California welcomes Made in Italy
Although California may be the 3rd largest state regarding geographic size in the United States, their economy takes 1st place as the largest totaling to approximately 2.46 trillion dollars. This 2.46 trillion figure not only makes them the biggest economy within the U.S., but it also ranks this state as the 6th largest economy in the entire world.
However, this is not California’s only contribution on a global scale. With their numerous esteemed ports, California is also regarded by many foreign countries as a noteworthy trading hub. In particular, California has historically shown a strong exporting and trade relationship with Italy.
California is the largest exporting state within the U.S. regarding goods sent to Italy, totaling around two billion dollars in value in the year 2016. In fact, Italy represented 1.2% out of 88.7% of the top 25 countries California exports to in 2016. Initially, this percentage seems relatively small in comparison to the total. However, it places Italy as the 19th country receiving the largest amount of California’s internationally destined exports.
The main export California delivers to Italy is chemicals, which accounts for approximately 29.8% of California exports to Italy. Other key industries of California goods to Italy include agricultural products, in addition to computer and electronic commodities.
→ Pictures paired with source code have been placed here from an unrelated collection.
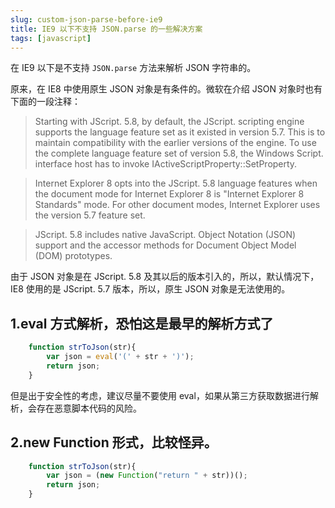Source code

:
 ```yaml
---
slug: custom-json-parse-before-ie9
title: IE9 以下不支持 JSON.parse 的一些解决方案
tags: [javascript]
---
```


 在 IE9 以下是不支持 `JSON.parse` 方法来解析 JSON 字符串的。

 原来，在 IE8 中使用原生 JSON 对象是有条件的。微软在介绍 JSON 对象时也有下面的一段注释：

> Starting with JScript. 5.8, by default, the JScript. scripting engine supports the language feature set as it existed in version 5.7. This is to maintain compatibility with the earlier versions of the engine. To use the complete language feature set of version 5.8, the Windows Script. interface host has to invoke IActiveScriptProperty::SetProperty.

> Internet Explorer 8 opts into the JScript. 5.8 language features when the document mode for Internet Explorer 8 is "Internet Explorer 8 Standards" mode. For other document modes, Internet Explorer uses the version 5.7 feature set.

> JScript. 5.8 includes native JavaScript. Object Notation (JSON) support and the accessor methods for Document Object Model (DOM) prototypes.

 由于 JSON 对象是在 JScript. 5.8 及其以后的版本引入的，所以，默认情况下，IE8 使用的是 JScript. 5.7 版本，所以，原生 JSON 对象是无法使用的。

## 1.eval 方式解析，恐怕这是最早的解析方式了

```js
    function strToJson(str){
        var json = eval('(' + str + ')');
        return json;
    }
```

但是出于安全性的考虑，建议尽量不要使用 eval，如果从第三方获取数据进行解析，会存在恶意脚本代码的风险。

## 2.new Function 形式，比较怪异。

```js
    function strToJson(str){
        var json = (new Function("return " + str))();
        return json;
    }
```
While exporting goods to Italy is an important part of the Californian economy, the imports received from this nation are also integral to California’s overall economic performance. In 2016 alone California imported approximately four billion dollars of Italian goods.
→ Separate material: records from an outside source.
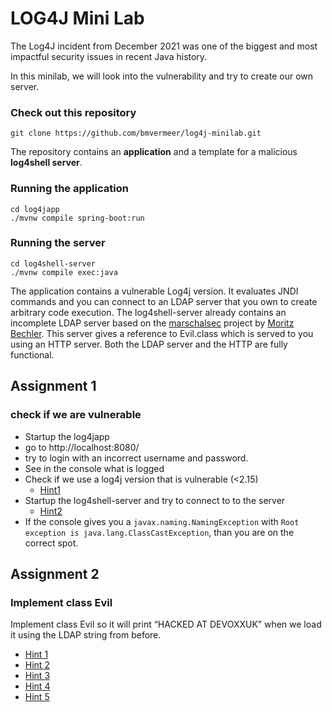 # LOG4J Mini Lab

The Log4J incident from December 2021 was one of the biggest and most impactful security issues in recent Java history. 

In this minilab, we will look into the vulnerability and try to create our own server. 

### Check out this repository

```
git clone https://github.com/bmvermeer/log4j-minilab.git
```

The repository contains an __application__ and a template for a malicious __log4shell server__.

### Running the application
```
cd log4japp
./mvnw compile spring-boot:run 
```

### Running the server
```
cd log4shell-server 
./mvnw compile exec:java
```

The application contains a vulnerable Log4j version. It evaluates JNDI commands and you can connect to an LDAP server that you own to create arbitrary code execution.
The log4shell-server already contains an incomplete LDAP server based on the [marschalsec](https://github.com/mbechler/marshalsec/blob/master/src/main/java/marshalsec/jndi/LDAPRefServer.java) project by [Moritz Bechler](https://github.com/mbechler). This server gives a reference to Evil.class which is served to you using an HTTP server. Both the LDAP server and the HTTP are fully functional.

## Assignment 1 
### check if we are vulnerable

- Startup the log4japp 
- go to http://localhost:8080/
- try to login with an incorrect username and password.
- See in the console what is logged
- Check if we use a log4j version that is vulnerable (<2.15) 
	- ​​[Hint1](/hints/a1/hint1.md)
- Startup the log4shell-server and try to connect to to the server
	- [Hint2](/hints/a1/hint2.md)
- If the console gives you a `javax.naming.NamingException` with `Root exception is java.lang.ClassCastException`, than you are on the correct spot.

## Assignment 2
### Implement class Evil


Implement class Evil so it will print “HACKED AT DEVOXXUK” when we load it using the LDAP string from before.

- [Hint 1](/hints/a2/hint1.md)
- [Hint 2](/hints/a2/hint2.md)
- [Hint 3](/hints/a2/hint3.md)
- [Hint 4](/hints/a2/hint4.md)
- [Hint 5](/hints/a2/hint5.md)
The majority of these imports came from various industries including chemicals, transportation equipment, beverages and tobacco products, in addition to nonelectrical machinery. After New York and New Jersey, California is ranked third in regards to which U.S. state receives the most Italian imports.
Many California consumers associate “Made in Italy” products with a high-quality image, offering several opportunities for Italian businesses within luxury industries in this state. In particular food products such as balsamic vinaigrette and olive oil can charge a price premium with “Made in Italy” branding featured upon them.
However, in regards to their beverage market, the California wine generates $57.6 billion in annual economic activity for this state; therefore Italian wine products may experience a substantial amount of competition within this marketplace. In addition to the food and beverage industry, Italian craftsmanship is an industry that is highly regarded and expanding within California.
Recently the Italian company Italy Bellissima and their architect Andrea Capellino have been noted as saying “California is ready to welcome Italian style. Americans love the craftsmanship and the handmade piece” speaking in regards to California’s perceptions concerning Italian design.
Although imports and exports are crucial factors to analyzing California’s robust economy, tourism is another element that plays a critical role in this state’s economic performance. With destinations such as San Francisco and Los Angeles attracting tourists from all over the world, this industry has contributed to California’s attainment of the largest economy in the United States. Italy has played a role regarding the success California’s attains regarding their tourism.
In 2016 there were approximately 177,000 Italian visitors to California; a figure that has been estimated to increase to 187,000 by the year 2021. This statistic shows the economic relationship between California and Italy extends beyond their imports and exports.
It is evident that California and Italy have much more in common than their breathtaking landscapes and critically acclaimed vineyards. The value of the exports and imports between these two, in addition to the tourism industry, are compelling evidence of the important relationship existing between these two entities.